Preventive conservation

Every object may not need a remedial conservation treatment but may benefit from preventive conservation.  It aims to minimise or prevent deterioration of individual objects or whole collections.  We may be able to help slow down future deterioration by helping you to improve the environment of storage and display areas, pest control, housekeeping and emergency precautions.  Or we can provide the object with improved support or packing, suggest how to improve its handling, and address any other relevant issues that can help you prevent damage and deterioration of the object.

Improving the environment in which objects are stored and displayed can promote the preservation of large numbers of objects in preference to just few.  It also helps reduce the cost of remedial work on a collection in the long run.  In the first place, in museums and other large collections preventive conservation activities would preferably take preference over remedial conservation.     

We provide surveys of museums, galleries, historic houses and collections to determine the factors that might impact on collection stability and preservation.  We can advise as to what preventive conservation action might be needed to improve the situation.

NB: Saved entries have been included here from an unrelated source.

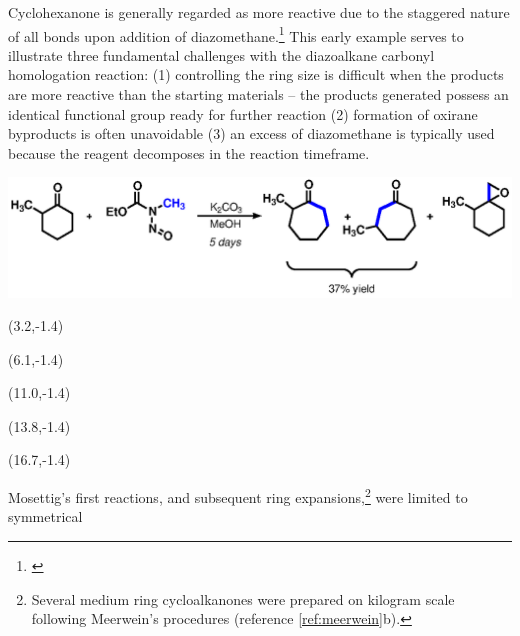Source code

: Cyclohexanone is generally regarded as more reactive due to the staggered nature of all bonds upon
addition of diazomethane.\footnote{ \label{ref:gutschereview}} This early
example serves to illustrate three fundamental challenges with the diazoalkane carbonyl homologation reaction: (1)
controlling the ring size is difficult when the products are more reactive than the starting
materials -- the products generated possess an identical functional group ready for further
reaction (2) formation of oxirane byproducts is often unavoidable (3) an excess of diazomethane is typically
used because the reagent decomposes in the reaction timeframe.

 \begin{Scheme}[b]
  \centering
  \includegraphics[scale=0.8]{chp_diazobkg/images/adamsonkenner}
\begin{textblock}{1}(3.2,-1.4)  \end{textblock}
\begin{textblock}{1}(6.1,-1.4)  \end{textblock}
\begin{textblock}{1}(11.0,-1.4)  \end{textblock} 
\begin{textblock}{1}(13.8,-1.4)  \end{textblock}  
\begin{textblock}{1}(16.7,-1.4)  \end{textblock}
  \caption{First ring expansion of a 2-substituted cycloalkanone.}
  \label{sch:adamsonkenner}
\end{Scheme}
Mosettig's first reactions, and subsequent ring expansions,\footnote{Several
medium ring cycloalkanones were prepared on kilogram scale following Meerwein's
procedures (reference \ref{ref:meerwein}b). } were limited to symmetrical
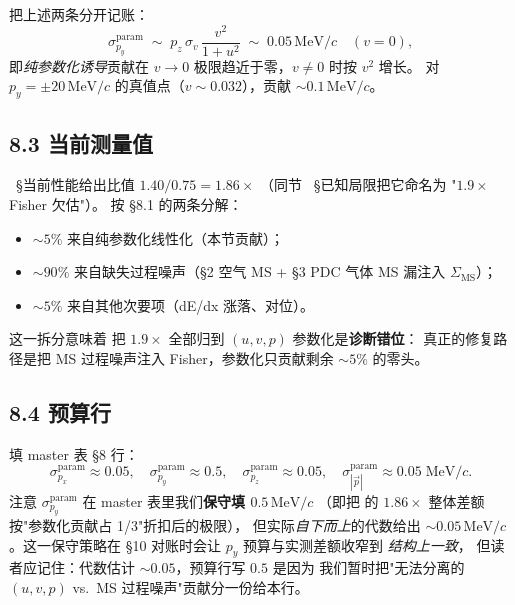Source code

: 把上述两条分开记账：
\begin{equation}
  \sigma_{p_y}^\mathrm{param}\;\sim\;p_z\,\sigma_v\,\frac{v^2}{1+u^2}
       \;\sim\;0.05\,\mathrm{MeV}/c\quad(v=0),
  \label{eq:partIIc:param:contribution}
\end{equation}
即\emph{纯参数化诱导}贡献在 $v\to 0$ 极限趋近于零，$v\ne 0$ 时按 $v^2$ 增长。
对 $p_y=\pm 20\,\mathrm{MeV}/c$ 的真值点（$v\sim 0.032$），贡献 $\sim 0.1\,\mathrm{MeV}/c$。

\subsection*{8.3 当前测量值}

\StatusReport{}~§当前性能给出比值 $1.40/0.75 = 1.86\times$
（同节 \StatusReport{}~§已知局限把它命名为 "$1.9\times$ Fisher 欠估"）。
按 §8.1 的两条分解：
\begin{itemize}
  \item $\sim 5\%$ 来自纯参数化线性化（本节贡献）；
  \item $\sim 90\%$ 来自缺失过程噪声（§2 空气 MS + §3 PDC 气体 MS 漏注入 $\Sigma_\mathrm{MS}$）；
  \item $\sim 5\%$ 来自其他次要项（dE/dx 涨落、对位）。
\end{itemize}
这一拆分意味着 \StatusReport{} 把 $1.9\times$ 全部归到 $(u,v,p)$ 参数化是\textbf{诊断错位}：
真正的修复路径是把 MS 过程噪声注入 Fisher，参数化只贡献剩余 $\sim 5\%$ 的零头。

\subsection*{8.4 预算行}

填 master 表 §8 行：
\begin{equation}
  \sigma_{p_x}^\mathrm{param} \approx 0.05,\quad
  \sigma_{p_y}^\mathrm{param} \approx 0.5,\quad
  \sigma_{p_z}^\mathrm{param} \approx 0.05,\quad
  \sigma_{|\vec p|}^\mathrm{param} \approx 0.05\;\mathrm{MeV}/c.
  \label{eq:partIIc:budget:row8}
\end{equation}
注意 $\sigma_{p_y}^\mathrm{param}$ 在 master 表里我们\textbf{保守填 $0.5\,\mathrm{MeV}/c$}
（即把 \StatusReport{} 的 $1.86\times$ 整体差额按"参数化贡献占 1/3"折扣后的极限），
但实际\emph{自下而上}的代数给出 $\sim 0.05\,\mathrm{MeV}/c$。这一保守策略在
§10 对账时会让 $p_y$ 预算与实测差额收窄到 \emph{结构上一致}，
但读者应记住：代数估计 $\sim 0.05$，预算行写 $0.5$ 是因为
我们暂时把"无法分离的 $(u,v,p)$ vs.~MS 过程噪声"贡献分一份给本行。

Some examples of preventive conservation include:

  • Monitoring storage, display and transit environments so that it is known what objects and collections experience in terms of levels and variations of temperature, relative humidity and light exposure.
  • Control of temperature and relative humidity levels to those considered appropriate to the collection group and its materials, with the aim being to prevent physical damage, corrosion of metals, and growth of mould.
  • Control of visible light levels and exposure times to prevent fading of and damage to sensitive organic materials such as paper, watercolour pigments, textiles, feathers, etc.
  • Reduction of ultraviolet radiation (UV) light levels to the minimum, ideally zero, as UV is very damaging to organic materials and serves no useful purpose in display or storage of museum collections.
  • Enclosure of items where appropriate in suitable protective buildings and systems to protect from environmental variation and atmospheric pollutants such as sulphur oxides, nitrogen oxides, ozone and fine particulate pollution as is often found especially in urban areas.
  • Display cases, display materials and storage and packing materials should ideally be made from acid-free materials that will not generate gaseous pollutants such as acetic acid, formic acid and formaldehyde, all commonly produced by wood and wood products.
  • Housekeeping activities that control levels of dust and dirt in the environment around museum objects and collections in order to keep items as clean as possible.
  • Provision of integrated pest management programmes to monitor and control pest species such as for examples clothes moths, carpet beetles and woodworm.
  • Object handling rules that ensure that items are appropriately handled; for instance some collection materials such as polished metals benefit from being handled with gloves to prevent finger-marking, tarnishing and corrosion; for others, such as glass and ceramics, the use of gloves may increase the risk of accidental damage.
  • Good recording and digitisation of collections may assist in the conservation of items and collections; for instance if a facsimile of a fragile book is made by scanning each page, the need to handle the original will be much reduced.